I opened a gap in the flap. I went in there.
I sought for a slit in the gripper shorts that had charge
Of the basket I asked for. I came to warm flesh then to hair,
I went on. I found what I hoped. I groped. It was large.
He responded to my fondling in a charming, disarming way:
Without a word he unbuckled his belt while I felt
And lolled back, stretching his legs. His pants fell away.
Carefully drawing it out, I beheld what I held.
The circumcised head was a work of mastercraft,
With perfectly beveled rim of unusual weight
And the friendliest red. Even relaxed, the shaft
Was of noble dimensions with the wrinkles that indicate
Singular powers of extension. For a second or two,
It lay there inert then suddenly stirred in my hand,
Then paused as if frightened or doubtful of what to do,
And then with a violent jerk began to expand.
Okay, here's a bit more.
I inspected his erection. I surveyed his parts with a stare
From scrotum level. Sighting along the underside
Of his cock, I looked through the forest of pubic hair
To the range of the chest beyond rising lofty and wide.
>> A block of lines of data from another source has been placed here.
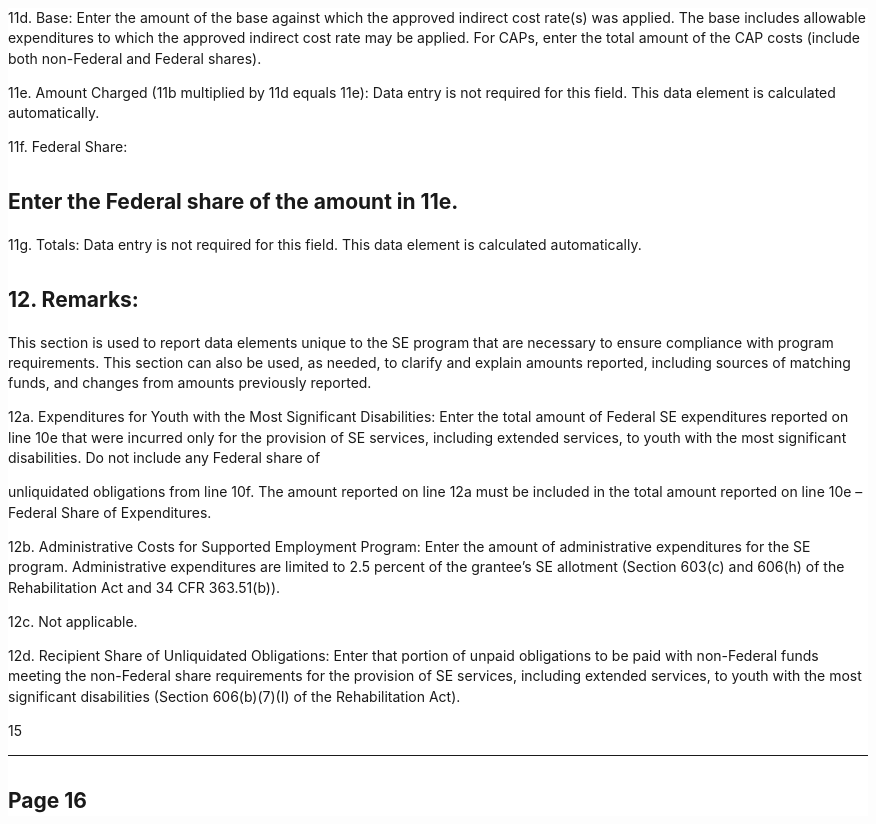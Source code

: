 11d. Base:
Enter the amount of the base against which the approved indirect cost rate(s) was
applied. The base includes allowable expenditures to which the approved indirect
cost rate may be applied. For CAPs, enter the total amount of the CAP costs (include
both non-Federal and Federal shares).

11e. Amount Charged (11b multiplied by 11d equals 11e):
Data entry is not required for this field. This data element is calculated automatically.


11f. Federal Share:
## Enter the Federal share of the amount in 11e.

11g. Totals:
Data entry is not required for this field. This data element is calculated automatically.

## 12. Remarks:
This section is used to report data elements unique to the SE program that are necessary to
ensure compliance with program requirements. This section can also be used, as needed, to
clarify and explain amounts reported, including sources of matching funds, and changes
from amounts previously reported.

12a. Expenditures for Youth with the Most Significant Disabilities:
Enter the total amount of Federal SE expenditures reported on line 10e that were
incurred only for the provision of SE services, including extended services, to youth
with the most significant disabilities. Do not include any Federal share of

unliquidated obligations from line 10f. The amount reported on line 12a must be
included in the total amount reported on line 10e – Federal Share of Expenditures.

12b. Administrative Costs for Supported Employment Program:
Enter the amount of administrative expenditures for the SE program. Administrative
expenditures are limited to 2.5 percent of the grantee’s SE allotment (Section 603(c)
and 606(h) of the Rehabilitation Act and 34 CFR 363.51(b)).

12c. Not applicable.

12d. Recipient Share of Unliquidated Obligations:
Enter that portion of unpaid obligations to be paid with non-Federal funds meeting
the non-Federal share requirements for the provision of SE services, including
extended services, to youth with the most significant disabilities (Section 606(b)(7)(I)
of the Rehabilitation Act).






15



---
## Page 16


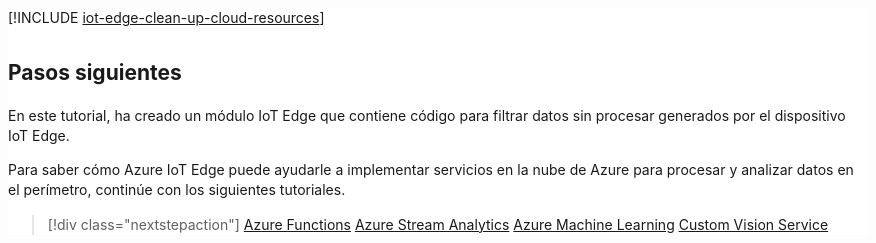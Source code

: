 [!INCLUDE [iot-edge-clean-up-cloud-resources](../../includes/iot-edge-clean-up-cloud-resources.md)]

## <a name="next-steps"></a>Pasos siguientes

En este tutorial, ha creado un módulo IoT Edge que contiene código para filtrar datos sin procesar generados por el dispositivo IoT Edge.

Para saber cómo Azure IoT Edge puede ayudarle a implementar servicios en la nube de Azure para procesar y analizar datos en el perímetro, continúe con los siguientes tutoriales.

> [!div class="nextstepaction"]
> [Azure Functions](tutorial-deploy-function.md)
> [Azure Stream Analytics](tutorial-deploy-stream-analytics.md)
> [Azure Machine Learning](tutorial-deploy-machine-learning.md)
> [Custom Vision Service](tutorial-deploy-custom-vision.md)
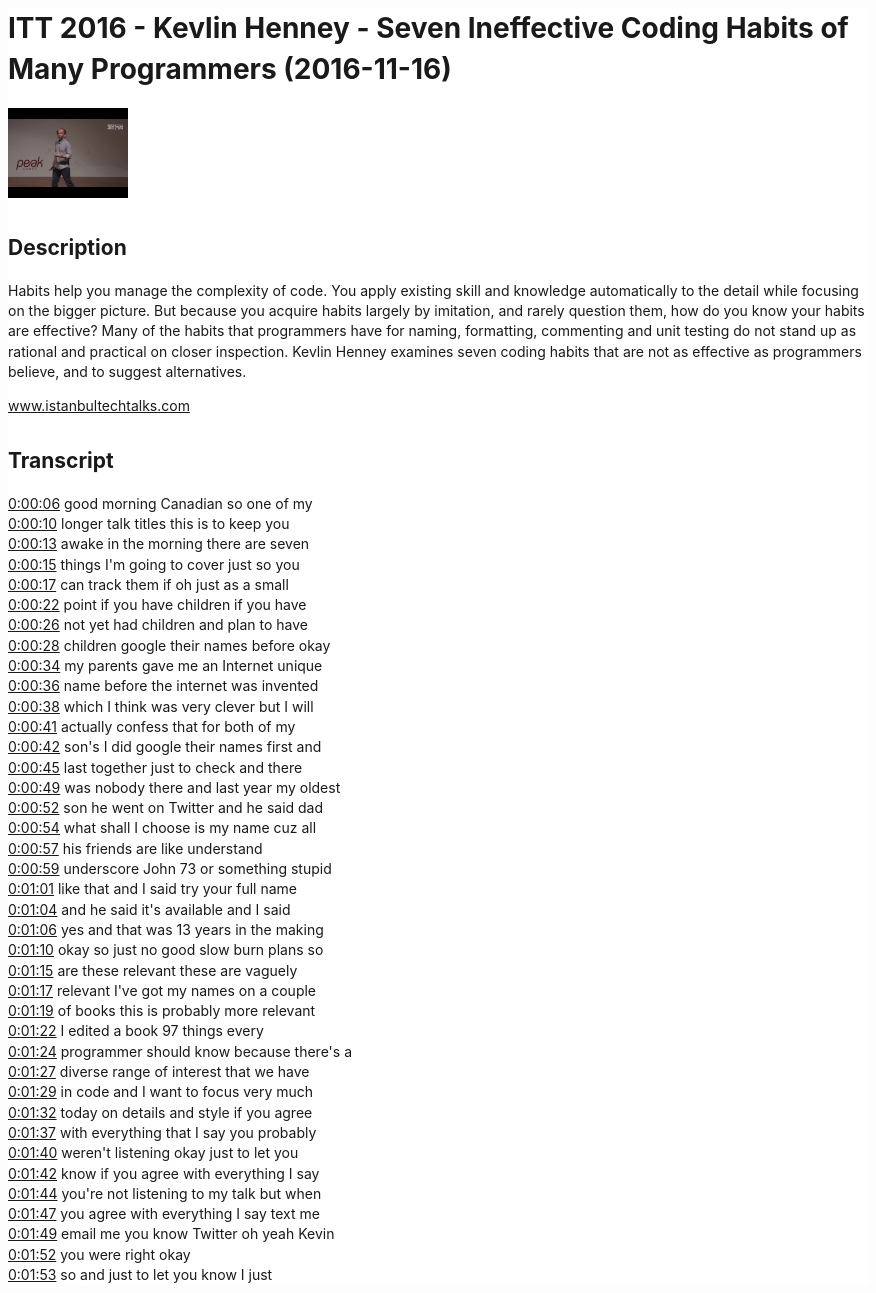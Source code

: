 # ITT 2016 - Kevlin Henney - Seven Ineffective Coding Habits of Many Programmers (2016-11-16)

![alt ITT 2016 - Kevlin Henney - Seven Ineffective Coding Habits of Many Programmers](img/ZsHMHukIlJY.jpg "ITT 2016 - Kevlin Henney - Seven Ineffective Coding Habits of Many Programmers")

## Description

Habits help you manage the complexity of code. You apply existing skill and knowledge automatically to the detail while focusing on the bigger picture. But because you acquire habits largely by imitation, and rarely question them, how do you know your habits are effective? Many of the habits that programmers have for naming, formatting, commenting and unit testing do not stand up as rational and practical on closer inspection. Kevlin Henney examines seven coding habits that are not as effective as programmers believe, and to suggest alternatives.

www.istanbultechtalks.com

## Transcript

[0:00:06](https://youtu.be/ZsHMHukIlJY?t=6) good morning Canadian so one of my  
[0:00:10](https://youtu.be/ZsHMHukIlJY?t=10) longer talk titles this is to keep you  
[0:00:13](https://youtu.be/ZsHMHukIlJY?t=13) awake in the morning there are seven  
[0:00:15](https://youtu.be/ZsHMHukIlJY?t=15) things I'm going to cover just so you  
[0:00:17](https://youtu.be/ZsHMHukIlJY?t=17) can track them if oh just as a small  
[0:00:22](https://youtu.be/ZsHMHukIlJY?t=22) point if you have children if you have  
[0:00:26](https://youtu.be/ZsHMHukIlJY?t=26) not yet had children and plan to have  
[0:00:28](https://youtu.be/ZsHMHukIlJY?t=28) children google their names before okay  
[0:00:34](https://youtu.be/ZsHMHukIlJY?t=34) my parents gave me an Internet unique  
[0:00:36](https://youtu.be/ZsHMHukIlJY?t=36) name before the internet was invented  
[0:00:38](https://youtu.be/ZsHMHukIlJY?t=38) which I think was very clever but I will  
[0:00:41](https://youtu.be/ZsHMHukIlJY?t=41) actually confess that for both of my  
[0:00:42](https://youtu.be/ZsHMHukIlJY?t=42) son's I did google their names first and  
[0:00:45](https://youtu.be/ZsHMHukIlJY?t=45) last together just to check and there  
[0:00:49](https://youtu.be/ZsHMHukIlJY?t=49) was nobody there and last year my oldest  
[0:00:52](https://youtu.be/ZsHMHukIlJY?t=52) son he went on Twitter and he said dad  
[0:00:54](https://youtu.be/ZsHMHukIlJY?t=54) what shall I choose is my name cuz all  
[0:00:57](https://youtu.be/ZsHMHukIlJY?t=57) his friends are like understand  
[0:00:59](https://youtu.be/ZsHMHukIlJY?t=59) underscore John 73 or something stupid  
[0:01:01](https://youtu.be/ZsHMHukIlJY?t=61) like that and I said try your full name  
[0:01:04](https://youtu.be/ZsHMHukIlJY?t=64) and he said it's available and I said  
[0:01:06](https://youtu.be/ZsHMHukIlJY?t=66) yes and that was 13 years in the making  
[0:01:10](https://youtu.be/ZsHMHukIlJY?t=70) okay so just no good slow burn plans so  
[0:01:15](https://youtu.be/ZsHMHukIlJY?t=75) are these relevant these are vaguely  
[0:01:17](https://youtu.be/ZsHMHukIlJY?t=77) relevant I've got my names on a couple  
[0:01:19](https://youtu.be/ZsHMHukIlJY?t=79) of books this is probably more relevant  
[0:01:22](https://youtu.be/ZsHMHukIlJY?t=82) I edited a book 97 things every  
[0:01:24](https://youtu.be/ZsHMHukIlJY?t=84) programmer should know because there's a  
[0:01:27](https://youtu.be/ZsHMHukIlJY?t=87) diverse range of interest that we have  
[0:01:29](https://youtu.be/ZsHMHukIlJY?t=89) in code and I want to focus very much  
[0:01:32](https://youtu.be/ZsHMHukIlJY?t=92) today on details and style if you agree  
[0:01:37](https://youtu.be/ZsHMHukIlJY?t=97) with everything that I say you probably  
[0:01:40](https://youtu.be/ZsHMHukIlJY?t=100) weren't listening okay just to let you  
[0:01:42](https://youtu.be/ZsHMHukIlJY?t=102) know if you agree with everything I say  
[0:01:44](https://youtu.be/ZsHMHukIlJY?t=104) you're not listening to my talk but when  
[0:01:47](https://youtu.be/ZsHMHukIlJY?t=107) you agree with everything I say text me  
[0:01:49](https://youtu.be/ZsHMHukIlJY?t=109) email me you know Twitter oh yeah Kevin  
[0:01:52](https://youtu.be/ZsHMHukIlJY?t=112) you were right okay  
[0:01:53](https://youtu.be/ZsHMHukIlJY?t=113) so and just to let you know I just  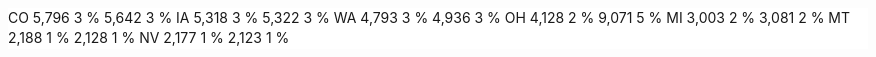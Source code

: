 </tr>
<tr>
<td>CO</td>
<td>5,796</td>
<td>3</td>
<td>%</td>
<td>5,642</td>
<td>3</td>
<td>%</td>
</tr>
<tr>
<td>IA</td>
<td>5,318</td>
<td>3</td>
<td>%</td>
<td>5,322</td>
<td>3</td>
<td>%</td>
</tr>
<tr>
<td>WA</td>
<td>4,793</td>
<td>3</td>
<td>%</td>
<td>4,936</td>
<td>3</td>
<td>%</td>
</tr>
<tr>
<td>OH</td>
<td>4,128</td>
<td>2</td>
<td>%</td>
<td>9,071</td>
<td>5</td>
<td>%</td>
</tr>
<tr>
<td>MI</td>
<td>3,003</td>
<td>2</td>
<td>%</td>
<td>3,081</td>
<td>2</td>
<td>%</td>
</tr>
<tr>
<td>MT</td>
<td>2,188</td>
<td>1</td>
<td>%</td>
<td>2,128</td>
<td>1</td>
<td>%</td>
</tr>
<tr>
<td>NV</td>
<td>2,177</td>
<td>1</td>
<td>%</td>
<td>2,123</td>
<td>1</td>
<td>%</td>
</tr>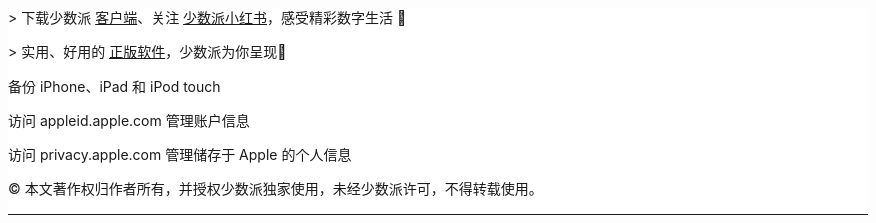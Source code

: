 \> 下载少数派 [客户端](https://sspai.com/page/client)、关注 [少数派小红书](https://sspai.com/link?target=https%3A%2F%2Fwww.xiaohongshu.com%2Fuser%2Fprofile%2F63f5d65d000000001001d8d4)，感受精彩数字生活 🍃

\> 实用、好用的 [正版软件](https://sspai.com/mall)，少数派为你呈现🚀

备份 iPhone、iPad 和 iPod touch

访问 appleid.apple.com 管理账户信息

访问 privacy.apple.com 管理储存于 Apple 的个人信息

© 本文著作权归作者所有，并授权少数派独家使用，未经少数派许可，不得转载使用。

---

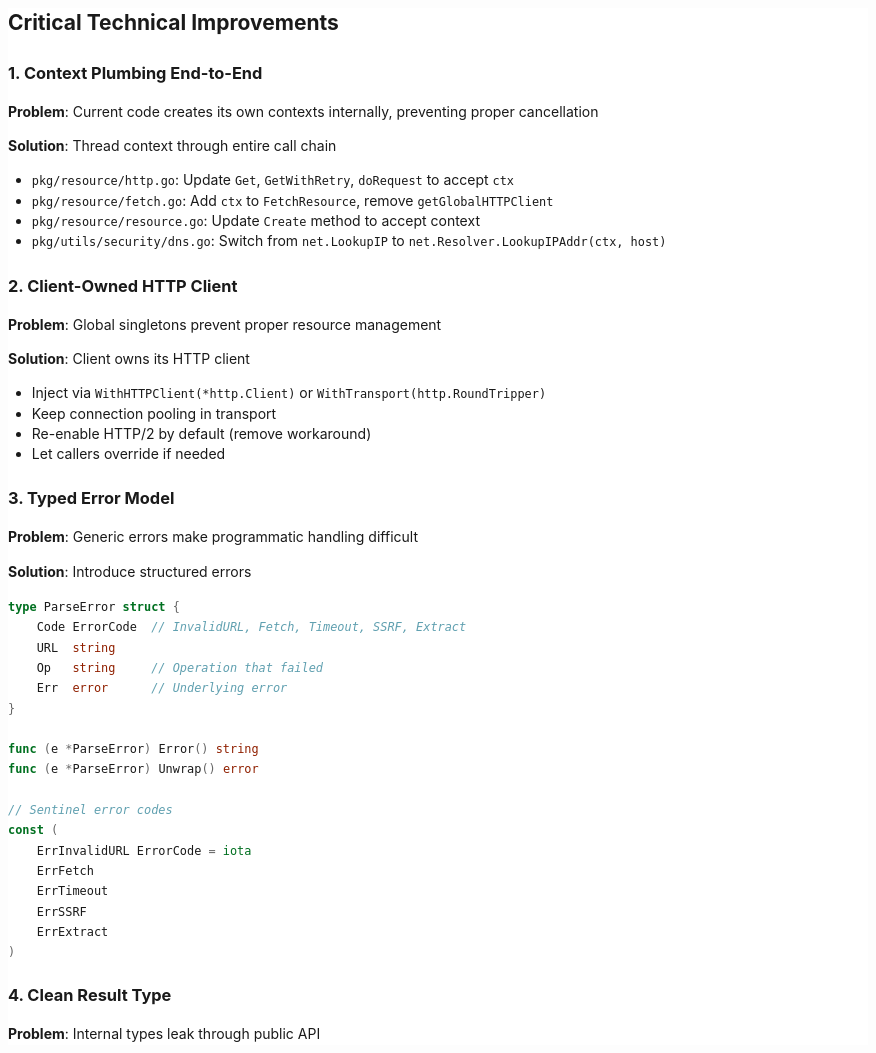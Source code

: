 ## Critical Technical Improvements

### 1. Context Plumbing End-to-End

**Problem**: Current code creates its own contexts internally, preventing proper cancellation

**Solution**: Thread context through entire call chain
- `pkg/resource/http.go`: Update `Get`, `GetWithRetry`, `doRequest` to accept `ctx`
- `pkg/resource/fetch.go`: Add `ctx` to `FetchResource`, remove `getGlobalHTTPClient`
- `pkg/resource/resource.go`: Update `Create` method to accept context
- `pkg/utils/security/dns.go`: Switch from `net.LookupIP` to `net.Resolver.LookupIPAddr(ctx, host)`

### 2. Client-Owned HTTP Client

**Problem**: Global singletons prevent proper resource management

**Solution**: Client owns its HTTP client
- Inject via `WithHTTPClient(*http.Client)` or `WithTransport(http.RoundTripper)`
- Keep connection pooling in transport
- Re-enable HTTP/2 by default (remove workaround)
- Let callers override if needed

### 3. Typed Error Model

**Problem**: Generic errors make programmatic handling difficult

**Solution**: Introduce structured errors

```go
type ParseError struct {
    Code ErrorCode  // InvalidURL, Fetch, Timeout, SSRF, Extract
    URL  string
    Op   string     // Operation that failed
    Err  error      // Underlying error
}

func (e *ParseError) Error() string
func (e *ParseError) Unwrap() error

// Sentinel error codes
const (
    ErrInvalidURL ErrorCode = iota
    ErrFetch
    ErrTimeout
    ErrSSRF
    ErrExtract
)
```

### 4. Clean Result Type

**Problem**: Internal types leak through public API
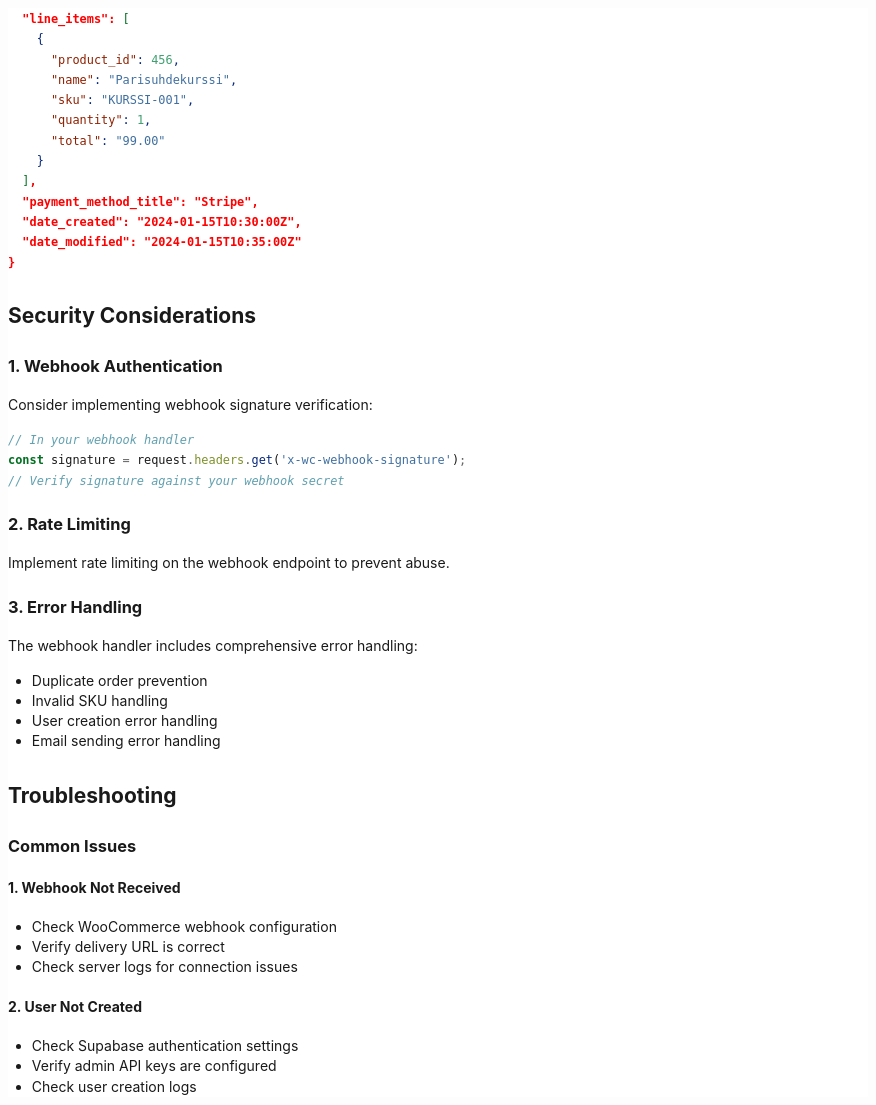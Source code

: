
 ```json
  "line_items": [
    {
      "product_id": 456,
      "name": "Parisuhdekurssi",
      "sku": "KURSSI-001",
      "quantity": 1,
      "total": "99.00"
    }
  ],
  "payment_method_title": "Stripe",
  "date_created": "2024-01-15T10:30:00Z",
  "date_modified": "2024-01-15T10:35:00Z"
}
```

## Security Considerations

### 1. Webhook Authentication
Consider implementing webhook signature verification:
```typescript
// In your webhook handler
const signature = request.headers.get('x-wc-webhook-signature');
// Verify signature against your webhook secret
```

### 2. Rate Limiting
Implement rate limiting on the webhook endpoint to prevent abuse.

### 3. Error Handling
The webhook handler includes comprehensive error handling:
- Duplicate order prevention
- Invalid SKU handling
- User creation error handling
- Email sending error handling

## Troubleshooting

### Common Issues

#### 1. Webhook Not Received
- Check WooCommerce webhook configuration
- Verify delivery URL is correct
- Check server logs for connection issues

#### 2. User Not Created
- Check Supabase authentication settings
- Verify admin API keys are configured
- Check user creation logs
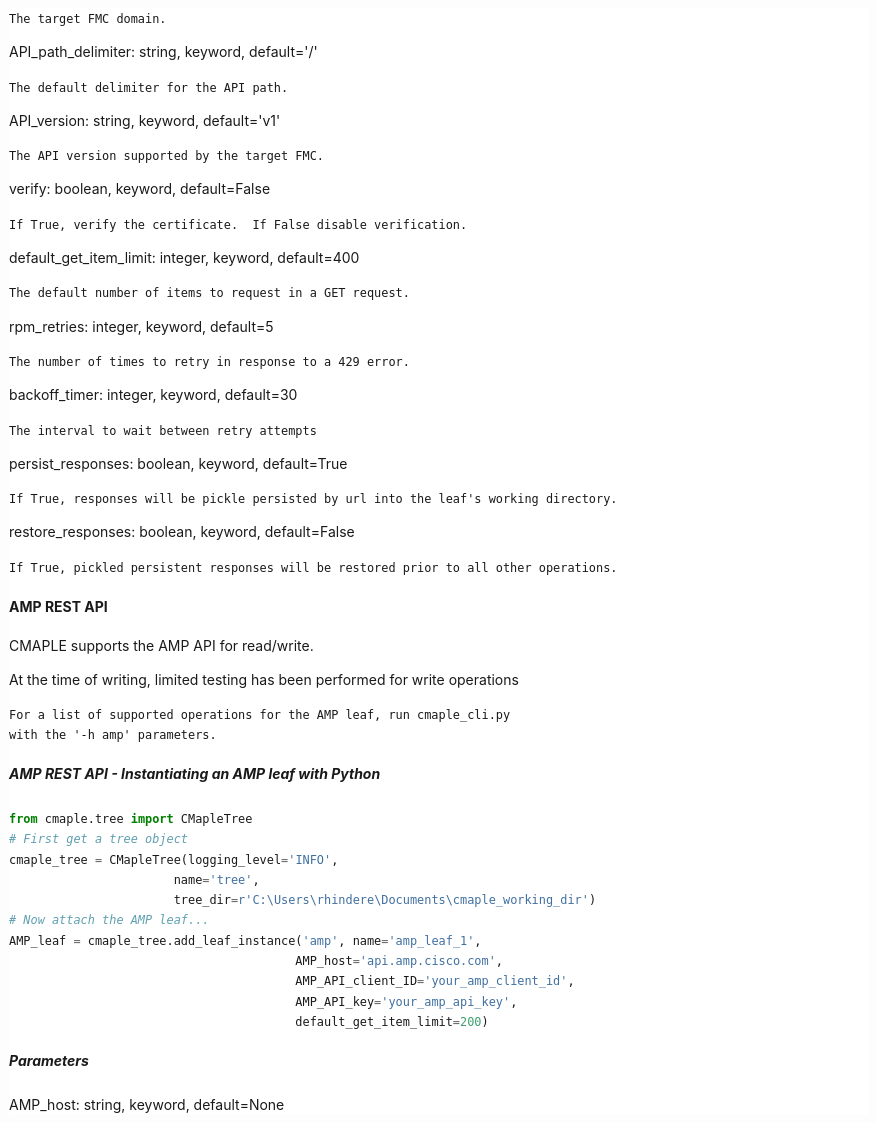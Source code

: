     The target FMC domain.

API_path_delimiter: string, keyword, default='/'

    The default delimiter for the API path.

API_version: string, keyword, default='v1'

    The API version supported by the target FMC.

verify: boolean, keyword, default=False

    If True, verify the certificate.  If False disable verification.

default_get_item_limit: integer, keyword, default=400

    The default number of items to request in a GET request.

rpm_retries: integer, keyword, default=5

    The number of times to retry in response to a 429 error.

backoff_timer: integer, keyword, default=30

    The interval to wait between retry attempts

persist_responses: boolean, keyword, default=True

    If True, responses will be pickle persisted by url into the leaf's working directory.

restore_responses: boolean, keyword, default=False

    If True, pickled persistent responses will be restored prior to all other operations.

#### AMP REST API

CMAPLE supports the AMP API for read/write.

At the time of writing, limited testing has been performed for write operations 

    For a list of supported operations for the AMP leaf, run cmaple_cli.py 
    with the '-h amp' parameters.

##### AMP REST API - Instantiating an AMP leaf with Python

```python
from cmaple.tree import CMapleTree
# First get a tree object
cmaple_tree = CMapleTree(logging_level='INFO', 
                       name='tree', 
                       tree_dir=r'C:\Users\rhindere\Documents\cmaple_working_dir')
# Now attach the AMP leaf...
AMP_leaf = cmaple_tree.add_leaf_instance('amp', name='amp_leaf_1',
                                        AMP_host='api.amp.cisco.com',
                                        AMP_API_client_ID='your_amp_client_id',
                                        AMP_API_key='your_amp_api_key',
                                        default_get_item_limit=200)
```

##### Parameters
AMP_host: string, keyword, default=None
I admired the texture, the delicate wrinkles and the neat
Sutures of the capacious bag. I adored the grace
Of the male genitalia. I raised the delicious meat
Up to my mouth, brought the face of its hard-on to my face.
Slipping my lips round the Byzantine dome of the head,
With the tip of my tongue I caressed the sensitive groove.
He thrilled to the trill. "That's lovely!" he hoarsely said.
"Go on! Go on!" Very slowly I started to move.
Gently, intently, I slid to the massive base
Of his tower of power, paused there a moment down
In the warm moist thicket, then began to retrace
Inch by inch the smooth way to the throbbing crown.
Thank you, Auden, for reminding us that even in the age of endless internet porn, words can still be hot.